→ EXERCISE PROMPT
Exact duplicates of all entries are needed.

(Stored entries)
+ + + + + + +

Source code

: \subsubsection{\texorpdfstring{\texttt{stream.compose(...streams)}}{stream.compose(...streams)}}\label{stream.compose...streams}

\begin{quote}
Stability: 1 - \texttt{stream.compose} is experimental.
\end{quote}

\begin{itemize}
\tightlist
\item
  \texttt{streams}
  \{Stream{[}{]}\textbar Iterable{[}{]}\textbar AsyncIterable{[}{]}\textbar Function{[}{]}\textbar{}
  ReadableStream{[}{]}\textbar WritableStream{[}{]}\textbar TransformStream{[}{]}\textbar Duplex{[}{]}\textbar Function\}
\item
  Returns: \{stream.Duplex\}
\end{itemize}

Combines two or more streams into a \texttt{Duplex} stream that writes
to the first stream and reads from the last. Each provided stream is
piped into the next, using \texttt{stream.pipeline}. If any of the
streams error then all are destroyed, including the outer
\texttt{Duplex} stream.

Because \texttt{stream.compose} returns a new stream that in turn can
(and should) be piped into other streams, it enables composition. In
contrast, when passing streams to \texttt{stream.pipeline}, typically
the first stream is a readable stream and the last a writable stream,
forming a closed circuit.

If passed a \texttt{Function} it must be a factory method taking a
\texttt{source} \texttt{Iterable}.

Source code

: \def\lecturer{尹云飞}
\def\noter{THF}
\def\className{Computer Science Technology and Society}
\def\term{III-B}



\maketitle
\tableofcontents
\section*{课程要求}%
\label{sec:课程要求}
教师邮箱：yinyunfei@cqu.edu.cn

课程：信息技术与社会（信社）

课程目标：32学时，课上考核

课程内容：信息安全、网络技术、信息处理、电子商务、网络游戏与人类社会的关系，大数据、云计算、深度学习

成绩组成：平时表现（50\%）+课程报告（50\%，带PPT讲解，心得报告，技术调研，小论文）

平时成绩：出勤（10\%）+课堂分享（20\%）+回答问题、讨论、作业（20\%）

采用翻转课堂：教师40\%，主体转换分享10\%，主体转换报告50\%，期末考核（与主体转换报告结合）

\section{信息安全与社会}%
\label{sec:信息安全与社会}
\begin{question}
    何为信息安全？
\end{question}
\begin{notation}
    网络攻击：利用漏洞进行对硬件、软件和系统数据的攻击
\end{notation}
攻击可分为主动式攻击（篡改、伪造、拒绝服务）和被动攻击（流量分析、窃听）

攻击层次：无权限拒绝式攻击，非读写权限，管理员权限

+ + + + + + +

→ ANSWER FOR THE TASK
Source code

: \subsubsection{\texorpdfstring{\texttt{stream.compose(...streams)}}{stream.compose(...streams)}}\label{stream.compose...streams}

\begin{quote}
Stability: 1 - \texttt{stream.compose} is experimental.
\end{quote}

\begin{itemize}
\tightlist
\item
  \texttt{streams}
  \{Stream{[}{]}\textbar Iterable{[}{]}\textbar AsyncIterable{[}{]}\textbar Function{[}{]}\textbar{}
  ReadableStream{[}{]}\textbar WritableStream{[}{]}\textbar TransformStream{[}{]}\textbar Duplex{[}{]}\textbar Function\}
\item
  Returns: \{stream.Duplex\}
\end{itemize}

Combines two or more streams into a \texttt{Duplex} stream that writes
to the first stream and reads from the last. Each provided stream is
piped into the next, using \texttt{stream.pipeline}. If any of the
streams error then all are destroyed, including the outer
\texttt{Duplex} stream.

Because \texttt{stream.compose} returns a new stream that in turn can
(and should) be piped into other streams, it enables composition. In
contrast, when passing streams to \texttt{stream.pipeline}, typically
the first stream is a readable stream and the last a writable stream,
forming a closed circuit.

If passed a \texttt{Function} it must be a factory method taking a
\texttt{source} \texttt{Iterable}.

Source code

: \def\lecturer{尹云飞}
\def\noter{THF}
\def\className{Computer Science Technology and Society}
\def\term{III-B}



\maketitle
\tableofcontents
\section*{课程要求}%
\label{sec:课程要求}
教师邮箱：yinyunfei@cqu.edu.cn

课程：信息技术与社会（信社）

课程目标：32学时，课上考核

课程内容：信息安全、网络技术、信息处理、电子商务、网络游戏与人类社会的关系，大数据、云计算、深度学习

成绩组成：平时表现（50\%）+课程报告（50\%，带PPT讲解，心得报告，技术调研，小论文）

平时成绩：出勤（10\%）+课堂分享（20\%）+回答问题、讨论、作业（20\%）

采用翻转课堂：教师40\%，主体转换分享10\%，主体转换报告50\%，期末考核（与主体转换报告结合）

\section{信息安全与社会}%
\label{sec:信息安全与社会}
\begin{question}
    何为信息安全？
\end{question}
\begin{notation}
    网络攻击：利用漏洞进行对硬件、软件和系统数据的攻击
\end{notation}
攻击可分为主动式攻击（篡改、伪造、拒绝服务）和被动攻击（流量分析、窃听）

攻击层次：无权限拒绝式攻击，非读写权限，管理员权限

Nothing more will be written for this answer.